▶ Instructions for the task: Extract only the lines running from the top of the entries to the line that holds "- Health checks for all services". Include that line and omit the pictures.

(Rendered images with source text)

• • •

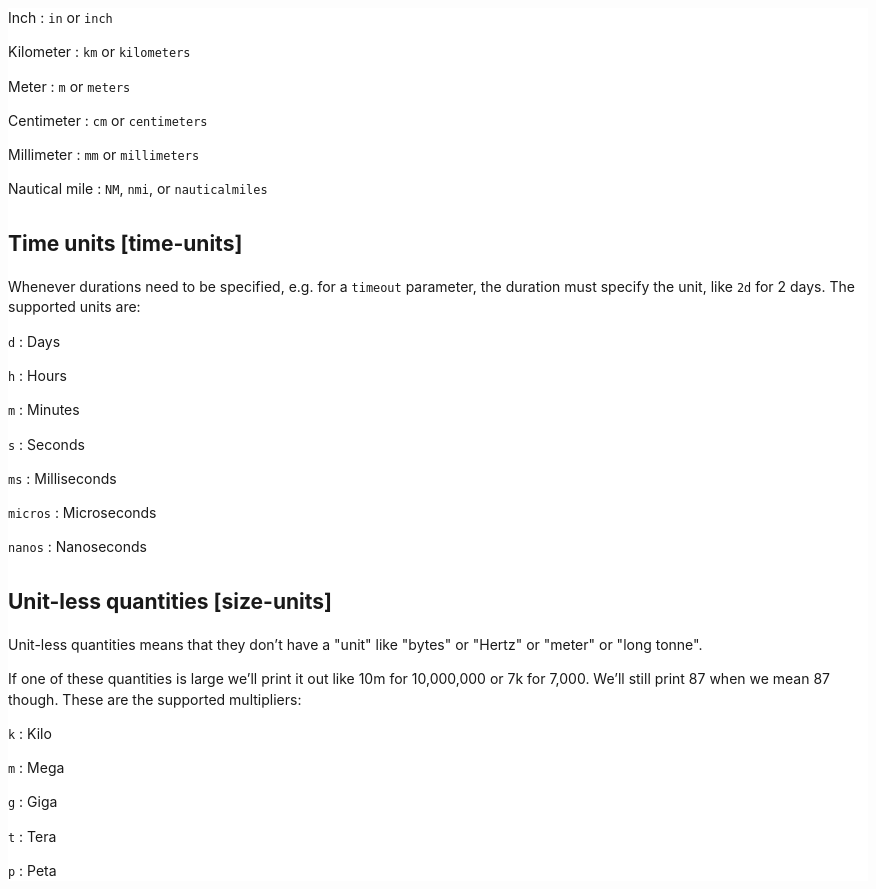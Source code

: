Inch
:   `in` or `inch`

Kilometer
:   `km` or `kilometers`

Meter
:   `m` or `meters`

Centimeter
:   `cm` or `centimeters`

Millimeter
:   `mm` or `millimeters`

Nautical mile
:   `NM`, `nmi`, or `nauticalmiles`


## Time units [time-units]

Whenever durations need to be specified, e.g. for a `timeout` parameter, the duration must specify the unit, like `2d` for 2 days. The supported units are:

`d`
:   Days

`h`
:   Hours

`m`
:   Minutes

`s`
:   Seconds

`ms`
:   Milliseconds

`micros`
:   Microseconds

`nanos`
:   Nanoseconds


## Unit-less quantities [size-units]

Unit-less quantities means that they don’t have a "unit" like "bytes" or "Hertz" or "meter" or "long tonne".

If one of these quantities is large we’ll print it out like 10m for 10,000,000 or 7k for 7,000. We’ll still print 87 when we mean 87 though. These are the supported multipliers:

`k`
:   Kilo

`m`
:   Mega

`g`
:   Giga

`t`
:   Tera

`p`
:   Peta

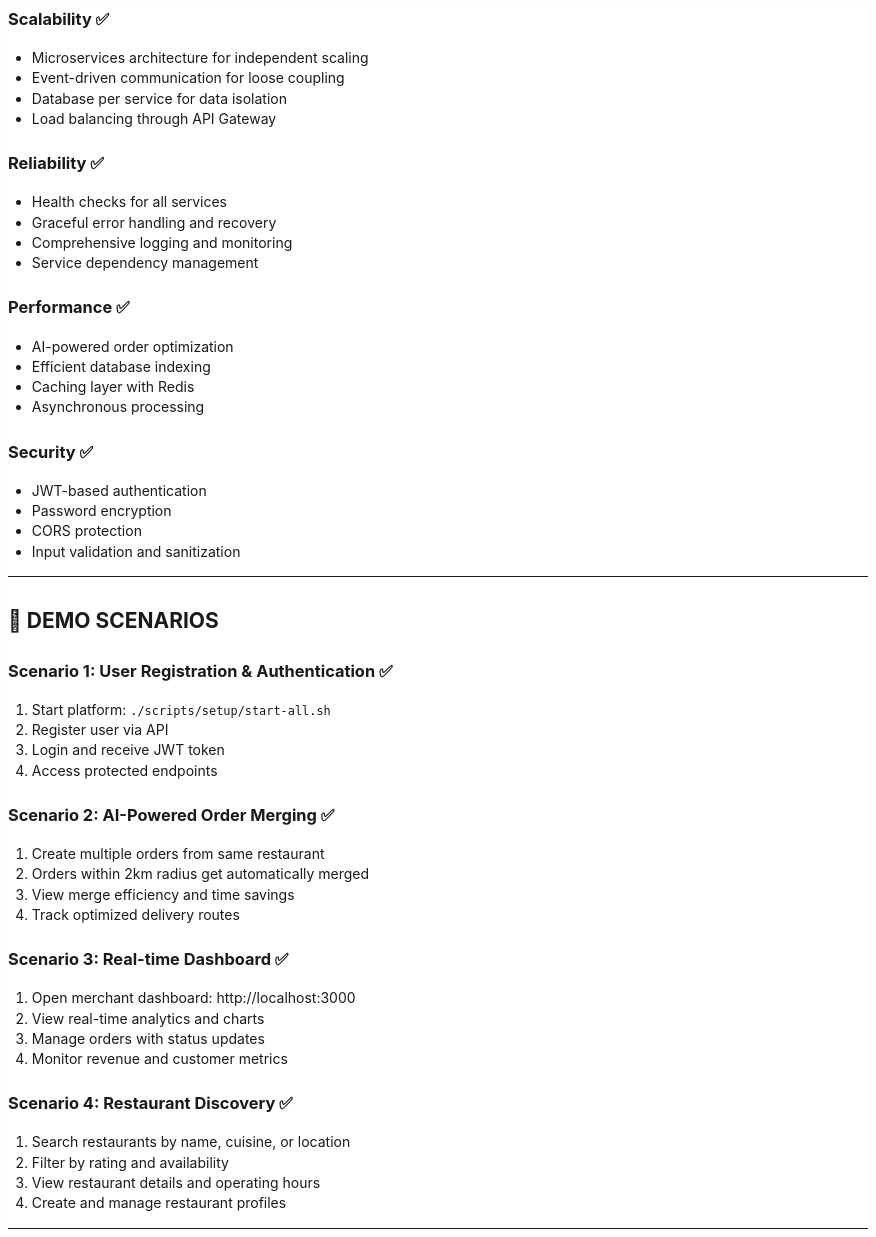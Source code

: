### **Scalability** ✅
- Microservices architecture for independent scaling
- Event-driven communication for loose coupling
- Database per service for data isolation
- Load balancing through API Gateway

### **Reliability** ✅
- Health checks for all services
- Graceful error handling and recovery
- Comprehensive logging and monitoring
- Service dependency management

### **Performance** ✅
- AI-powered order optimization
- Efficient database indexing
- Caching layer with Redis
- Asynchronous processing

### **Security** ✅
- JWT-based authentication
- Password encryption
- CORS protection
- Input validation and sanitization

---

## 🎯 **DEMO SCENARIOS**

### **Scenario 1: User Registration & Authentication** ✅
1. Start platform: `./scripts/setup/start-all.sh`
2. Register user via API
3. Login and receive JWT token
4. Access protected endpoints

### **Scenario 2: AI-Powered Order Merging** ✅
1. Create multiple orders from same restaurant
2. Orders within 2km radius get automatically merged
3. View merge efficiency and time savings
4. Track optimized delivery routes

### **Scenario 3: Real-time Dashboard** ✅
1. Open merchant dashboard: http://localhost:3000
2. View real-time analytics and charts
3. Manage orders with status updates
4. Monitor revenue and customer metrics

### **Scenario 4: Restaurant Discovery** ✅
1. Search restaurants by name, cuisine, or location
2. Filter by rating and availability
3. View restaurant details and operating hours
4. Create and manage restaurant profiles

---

• • •

▶ Task answer:
Source code

:Inch
:   `in` or `inch`

Kilometer
:   `km` or `kilometers`

Meter
:   `m` or `meters`

Centimeter
:   `cm` or `centimeters`

Millimeter
:   `mm` or `millimeters`

Nautical mile
:   `NM`, `nmi`, or `nauticalmiles`


## Time units [time-units]

Whenever durations need to be specified, e.g. for a `timeout` parameter, the duration must specify the unit, like `2d` for 2 days. The supported units are:

`d`
:   Days

`h`
:   Hours

`m`
:   Minutes

`s`
:   Seconds

`ms`
:   Milliseconds

`micros`
:   Microseconds

`nanos`
:   Nanoseconds


## Unit-less quantities [size-units]

Unit-less quantities means that they don’t have a "unit" like "bytes" or "Hertz" or "meter" or "long tonne".

If one of these quantities is large we’ll print it out like 10m for 10,000,000 or 7k for 7,000. We’ll still print 87 when we mean 87 though. These are the supported multipliers:

`k`
:   Kilo

`m`
:   Mega

`g`
:   Giga

`t`
:   Tera

`p`
:   Peta

Source code

:### **Scalability** ✅
- Microservices architecture for independent scaling
- Event-driven communication for loose coupling
- Database per service for data isolation
- Load balancing through API Gateway

### **Reliability** ✅
- Health checks for all services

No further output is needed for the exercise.